Task to complete >> The response should repeat word for word every line below from the one with "Each implementation is" to the one with "The app is similar", inclusive, and nothing else; leave pictures out.

Data excerpts:
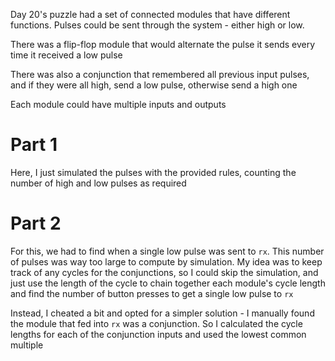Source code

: Day 20's puzzle had a set of connected modules that have different functions. Pulses could be sent through the system - either high or low.

There was a flip-flop module that would alternate the pulse it sends every time it received a low pulse

There was also a conjunction that remembered all previous input pulses, and if they were all high, send a low pulse, otherwise send a high one

Each module could have multiple inputs and outputs

# Part 1
Here, I just simulated the pulses with the provided rules, counting the number of high and low pulses as required

# Part 2
For this, we had to find when a single low pulse was sent to `rx`. This number of pulses was way too large to compute by simulation. My idea was to keep track of any cycles for the conjunctions, so I could skip the simulation, and just use the length of the cycle to chain together each module's cycle length and find the number of button presses to get a single low pulse to `rx`

Instead, I cheated a bit and opted for a simpler solution - I manually found the module that fed into `rx` was a conjunction. So I calculated the cycle lengths for each of the conjunction inputs and used the lowest common multiple
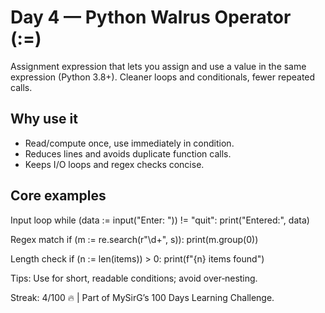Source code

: # Day 4 — Python Walrus Operator (:=)

Assignment expression that lets you assign and use a value in the same expression (Python 3.8+). Cleaner loops and conditionals, fewer repeated calls.

## Why use it
- Read/compute once, use immediately in condition.
- Reduces lines and avoids duplicate function calls.
- Keeps I/O loops and regex checks concise.

## Core examples
Input loop
while (data := input("Enter: ")) != "quit":
print("Entered:", data)

Regex match
if (m := re.search(r"\d+", s)):
print(m.group(0))

Length check
if (n := len(items)) > 0:
print(f"{n} items found")

Tips: Use for short, readable conditions; avoid over‑nesting.

Streak: 4/100 🔥 | Part of MySirG’s 100 Days Learning Challenge.
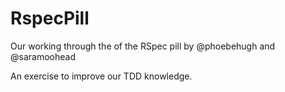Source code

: # RspecPill

Our working through the of the RSpec pill by @phoebehugh and @saramoohead

An exercise to improve our TDD knowledge.
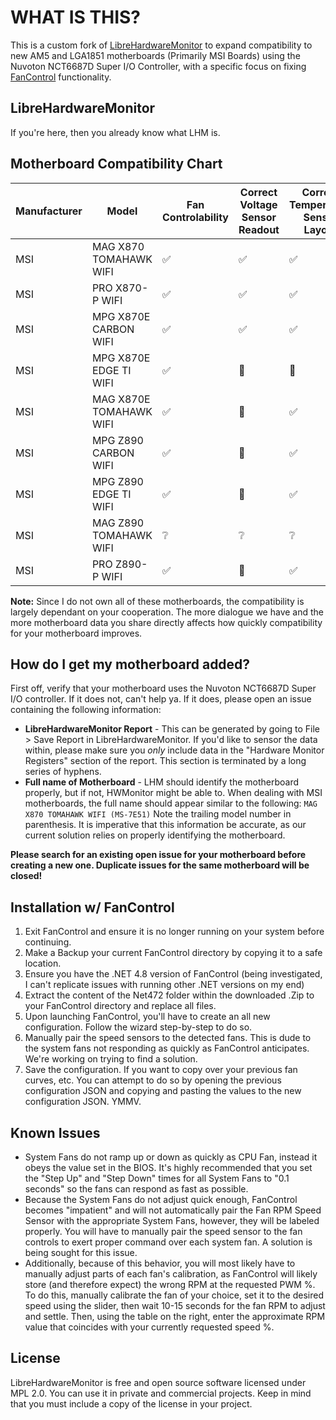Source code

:# WHAT IS THIS?
This is a custom fork of [LibreHardwareMonitor](https://github.com/LibreHardwareMonitor/LibreHardwareMonitor) to expand compatibility to new AM5 and LGA1851 motherboards (Primarily MSI Boards) using the Nuvoton NCT6687D Super I/O Controller, with a specific focus on fixing [FanControl](https://github.com/Rem0o/FanControl.Releases) functionality.

## LibreHardwareMonitor
If you're here, then you already know what LHM is. 

## Motherboard Compatibility Chart
| Manufacturer | Model | Fan Controlability | Correct Voltage Sensor Readout | Correct Temperature Sensor Layout | Community Vetted |
| -------- | ------- | -------- | ------- | -------- | ------- |
| MSI | MAG X870 TOMAHAWK WIFI | :white_check_mark: | :white_check_mark: | :white_check_mark: | :white_check_mark: |
| MSI | PRO X870-P WIFI | :white_check_mark: | :white_check_mark: | :white_check_mark: | :white_check_mark: |
| MSI | MPG X870E CARBON WIFI | :white_check_mark: | :white_check_mark: | :white_check_mark: | :white_check_mark: |
| MSI | MPG X870E EDGE TI WIFI | :white_check_mark: | :hammer: | :hammer: | :x: |
| MSI | MAG X870E TOMAHAWK WIFI | :white_check_mark: | :hammer: | :white_check_mark: | :white_check_mark: |
| MSI | MPG Z890 CARBON WIFI | :white_check_mark: | :hammer: | :white_check_mark: | :white_check_mark: |
| MSI | MPG Z890 EDGE TI WIFI | :white_check_mark: | :hammer: | :white_check_mark: | :white_check_mark: |
| MSI | MAG Z890 TOMAHAWK WIFI | :grey_question: | :grey_question: | :grey_question: | :x: |
| MSI | PRO Z890-P WIFI | :white_check_mark: | :hammer: | :white_check_mark: | :white_check_mark: |

**Note:** Since I do not own all of these motherboards, the compatibility is largely dependant on your cooperation. The more dialogue we have and the more motherboard data you share directly affects how quickly compatibility for your motherboard improves.

## How do I get my motherboard added?
First off, verify that your motherboard uses the Nuvoton NCT6687D Super I/O controller. If it does not, can't help ya. If it does, please open an issue containing the following information: 
 - **LibreHardwareMonitor Report** - This can be generated by going to File > Save Report in LibreHardwareMonitor. If you'd like to sensor the data within, please make sure you _only_ include data in the "Hardware Monitor Registers" section of the report. This section is terminated by a long series of hyphens.
 - **Full name of Motherboard** - LHM should identify the motherboard properly, but if not, HWMonitor might be able to. When dealing with MSI motherboards, the full name should appear similar to the following: `MAG X870 TOMAHAWK WIFI (MS-7E51)` Note the trailing model number in parenthesis. It is imperative that this information be accurate, as our current solution relies on properly identifying the motherboard. 

 **Please search for an existing open issue for your motherboard before creating a new one. Duplicate issues for the same motherboard will be closed!**

## Installation w/ FanControl

1. Exit FanControl and ensure it is no longer running on your system before continuing. 
2. Make a Backup your current FanControl directory by copying it to a safe location.
3. Ensure you have the .NET 4.8 version of FanControl (being investigated, I can't replicate issues with running other .NET versions on my end)
4. Extract the content of the Net472 folder within the downloaded .Zip to your FanControl directory and replace all files.
5. Upon launching FanControl, you'll have to create an all new configuration. Follow the wizard step-by-step to do so.
6. Manually pair the speed sensors to the detected fans. This is dude to the system fans not responding as quickly as FanControl anticipates. We're working on trying to find a solution.
7. Save the configuration. If you want to copy over your previous fan curves, etc. You can attempt to do so by opening the previous configuration JSON and copying and pasting the values to the new configuration JSON. YMMV.

## Known Issues

- System Fans do not ramp up or down as quickly as CPU Fan, instead it obeys the value set in the BIOS. It's highly recommended that you set the "Step Up" and "Step Down" times for all System Fans to "0.1 seconds" so the fans can respond as fast as possible.
- Because the System Fans do not adjust quick enough, FanControl becomes "impatient" and will not automatically pair the Fan RPM Speed Sensor with the appropriate System Fans, however, they will be labeled properly. You will have to manually pair the speed sensor to the fan controls to exert proper command over each system fan. A solution is being sought for this issue.
- Additionally, because of this behavior, you will most likely have to manually adjust parts of each fan's calibration, as FanControl will likely store (and therefore expect) the wrong RPM at the requested PWM %. To do this, manually calibrate the fan of your choice, set it to the desired speed using the slider, then wait 10-15 seconds for the fan RPM to adjust and settle. Then, using the table on the right, enter the approximate RPM value that coincides with your currently requested speed %.

## License
LibreHardwareMonitor is free and open source software licensed under MPL 2.0. You can use it in private and commercial projects. Keep in mind that you must include a copy of the license in your project.
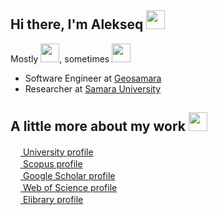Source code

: ## Hi there, I'm Alekseq <img src="https://media.giphy.com/media/WUlplcMpOCEmTGBtBW/giphy.gif" width="30"> 
</em></p>

Mostly <img src= "https://user-images.githubusercontent.com/70561974/202461810-8e66dff1-761d-4d30-bb85-49e3908ce2c9.svg" width="30">, sometimes <img src= "https://user-images.githubusercontent.com/70561974/202465305-38dd16b7-3d9c-4b14-bba5-363f0241e981.png" width="30">

* Software Engineer at [Geosamara](https://samis.geosamara.ru/)  
* Researcher at [Samara University](https://ssau.ru/english)  

## A little more about my work <img src="https://media0.giphy.com/media/37oQRyajqjaeBJ3lC6/giphy.gif" width="30">

[<img src= "https://ssau.ru/favicon.ico" width = 16>  University profile](https://ssau.ru/english/staff/335824546-maksimov-aleksei-i/publ)  
[<img src= "https://upload.wikimedia.org/wikipedia/commons/c/ce/Scopus_favicon.png" width = 16>  Scopus profile](https://www.scopus.com/authid/detail.uri?origin=resultslist&authorId=57203680652)  
[<img src= "https://scholar.google.com/favicon.ico" width = 16>  Google Scholar profile](https://scholar.google.com/citations?user=bU9kmXgAAAAJ&hl=ru)  
[<img src= "https://access.clarivate.com/favicon.ico" width = 16>  Web of Science profile](https://www.webofscience.com/wos/author/record/1479245)  
[<img src= "https://www.elibrary.ru/favicon.ico" width = 16>  Elibrary profile](https://www.elibrary.ru/author_items.asp?authorid=1015349)  
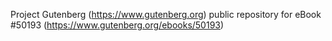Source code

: Project Gutenberg (https://www.gutenberg.org) public repository for
eBook #50193 (https://www.gutenberg.org/ebooks/50193)
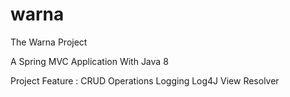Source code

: # warna
The Warna Project

A Spring MVC Application With Java 8

Project Feature : 
CRUD Operations
Logging Log4J
View Resolver

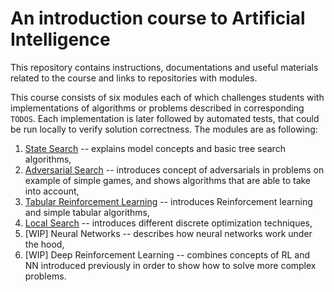 # An introduction course to Artificial Intelligence

This repository contains instructions, documentations and useful materials related to the course and links to repositories with modules.

This course consists of six modules each of which challenges students with implementations of algorithms or problems described in corresponding `TODOS`. 
Each implementation is later followed by automated tests, that could be run locally to verify solution correctness.
The modules are as following:

1. [State Search](https://github.com/aI-lab-glider/ai-course-state-space-search) -- explains model concepts and basic tree search algorithms,
2. [Adversarial Search](https://github.com/aI-lab-glider/ai-course-games-tree-search) -- introduces concept of adversarials in problems on example of simple games, and shows algorithms that are able to take into account,
3. [Tabular Reinforcement Learning](https://github.com/aI-lab-glider/ai-course-rl) -- introduces Reinforcement learning and simple tabular algorithms,
4. [Local Search](https://github.com/aI-lab-glider/ai-course-local-search-solver) -- introduces different discrete optimization techniques,
5. [WIP] Neural Networks -- describes how neural networks work under the hood,
6. [WIP] Deep Reinforcement Learning -- combines concepts of RL and NN introduced previously in order to show how to solve more complex problems.
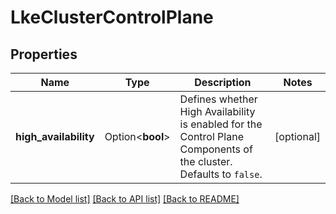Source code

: # LkeClusterControlPlane

## Properties

Name | Type | Description | Notes
------------ | ------------- | ------------- | -------------
**high_availability** | Option<**bool**> | Defines whether High Availability is enabled for the Control Plane Components of the cluster. Defaults to `false`.  | [optional]

[[Back to Model list]](../README.md#documentation-for-models) [[Back to API list]](../README.md#documentation-for-api-endpoints) [[Back to README]](../README.md)


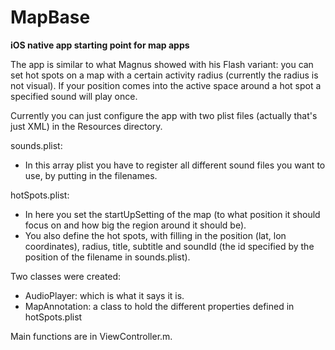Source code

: MapBase
=======


**iOS native app starting point for map apps**

The app is similar to what Magnus showed with his Flash variant: you can set hot spots on a map with a certain activity radius (currently the radius is not visual). If your position comes into the active space around a hot spot a specified sound will play once.

Currently you can just configure the app with two plist files (actually that's just XML) in the Resources directory.

sounds.plist:
- In this array plist you have to register all different sound files you want to use, by putting in the filenames.

hotSpots.plist:
- In here you set the startUpSetting of the map (to what position it should focus on and how big the region around it should be).
- You also define the hot spots, with filling in the position (lat, lon coordinates), radius, title, subtitle and soundId (the id specified by the position of the filename in sounds.plist).

Two classes were created:
- AudioPlayer: which is what it says it is.
- MapAnnotation: a class to hold the different properties defined in hotSpots.plist

Main functions are in ViewController.m.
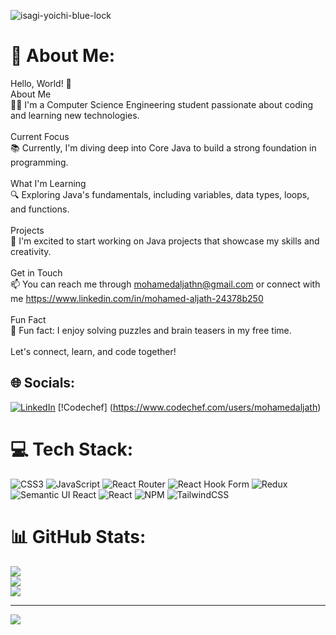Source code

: 

![isagi-yoichi-blue-lock](https://github.com/MohamedAljath-7ds/MohamedAljath-7ds/assets/114936594/3df74e6d-beb8-4267-9fb2-721a9c877a83)










# 💫 About Me:

Hello, World! 👋<br>About Me<br>👨‍🎓 I'm a Computer Science Engineering student passionate about coding and learning new technologies.<br><br>Current Focus<br>📚 Currently, I'm diving deep into Core Java to build a strong foundation in programming.<br><br>What I'm Learning<br>🔍 Exploring Java's fundamentals, including variables, data types, loops, and functions.<br><br>Projects<br>🚀 I'm excited to start working on Java projects that showcase my skills and creativity.<br><br>Get in Touch<br>📫 You can reach me through mohamedaljathn@gmail.com or connect with me https://www.linkedin.com/in/mohamed-aljath-24378b250<br><br>Fun Fact<br>🎉 Fun fact: I enjoy solving puzzles and brain teasers in my free time.<br><br>Let's connect, learn, and code together! 


## 🌐 Socials:
[![LinkedIn](https://img.shields.io/badge/LinkedIn-%230077B5.svg?logo=linkedin&logoColor=white)](https://linkedin.com/in/https://www.linkedin.com/in/mohamed-aljath-24378b250?utm_source=share&utm_campaign=share_via&utm_content=profile&utm_medium=android_app) 
[!Codechef]
(https://www.codechef.com/users/mohamedaljath)

# 💻 Tech Stack:
![CSS3](https://img.shields.io/badge/css3-%231572B6.svg?style=for-the-badge&logo=css3&logoColor=white) ![JavaScript](https://img.shields.io/badge/javascript-%23323330.svg?style=for-the-badge&logo=javascript&logoColor=%23F7DF1E) ![React Router](https://img.shields.io/badge/React_Router-CA4245?style=for-the-badge&logo=react-router&logoColor=white) ![React Hook Form](https://img.shields.io/badge/React%20Hook%20Form-%23EC5990.svg?style=for-the-badge&logo=reacthookform&logoColor=white) ![Redux](https://img.shields.io/badge/redux-%23593d88.svg?style=for-the-badge&logo=redux&logoColor=white) ![Semantic UI React](https://img.shields.io/badge/Semantic%20UI%20React-%2335BDB2.svg?style=for-the-badge&logo=SemanticUIReact&logoColor=white) ![React](https://img.shields.io/badge/react-%2320232a.svg?style=for-the-badge&logo=react&logoColor=%2361DAFB) ![NPM](https://img.shields.io/badge/NPM-%23CB3837.svg?style=for-the-badge&logo=npm&logoColor=white) ![TailwindCSS](https://img.shields.io/badge/tailwindcss-%2338B2AC.svg?style=for-the-badge&logo=tailwind-css&logoColor=white)
# 📊 GitHub Stats:
![](https://github-readme-stats.vercel.app/api?username=MohamedAljath-7ds&theme=vue-dark&hide_border=false&include_all_commits=true&count_private=true)<br/>
![](https://github-readme-streak-stats.herokuapp.com/?user=MohamedAljath-7ds&theme=vue-dark&hide_border=false)<br/>
![](https://github-readme-stats.vercel.app/api/top-langs/?username=MohamedAljath-7ds&theme=vue-dark&hide_border=false&include_all_commits=true&count_private=true&layout=compact)

---
[![](https://visitcount.itsvg.in/api?id=MohamedAljath-7ds&icon=0&color=0)](https://visitcount.itsvg.in)

<!-- Proudly created with GPRM ( https://gprm.itsvg.in ) -->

Output for this task >>
Each implementation is later followed by automated tests, that could be run locally to verify solution correctness.
The modules are as following:

1. [State Search](https://github.com/aI-lab-glider/ai-course-state-space-search) -- explains model concepts and basic tree search algorithms,
2. [Adversarial Search](https://github.com/aI-lab-glider/ai-course-games-tree-search) -- introduces concept of adversarials in problems on example of simple games, and shows algorithms that are able to take into account,
3. [Tabular Reinforcement Learning](https://github.com/aI-lab-glider/ai-course-rl) -- introduces Reinforcement learning and simple tabular algorithms,
4. [Local Search](https://github.com/aI-lab-glider/ai-course-local-search-solver) -- introduces different discrete optimization techniques,
5. [WIP] Neural Networks -- describes how neural networks work under the hood,
6. [WIP] Deep Reinforcement Learning -- combines concepts of RL and NN introduced previously in order to show how to solve more complex problems.
Source code

: # LkeClusterControlPlane

## Properties

Name | Type | Description | Notes
------------ | ------------- | ------------- | -------------
**high_availability** | Option<**bool**> | Defines whether High Availability is enabled for the Control Plane Components of the cluster. Defaults to `false`.  | [optional]

[[Back to Model list]](../README.md#documentation-for-models) [[Back to API list]](../README.md#documentation-for-api-endpoints) [[Back to README]](../README.md)


Source code

: MapBase
=======


**iOS native app starting point for map apps**

The app is similar to what Magnus showed with his Flash variant: you can set hot spots on a map with a certain activity radius (currently the radius is not visual). If your position comes into the active space around a hot spot a specified sound will play once.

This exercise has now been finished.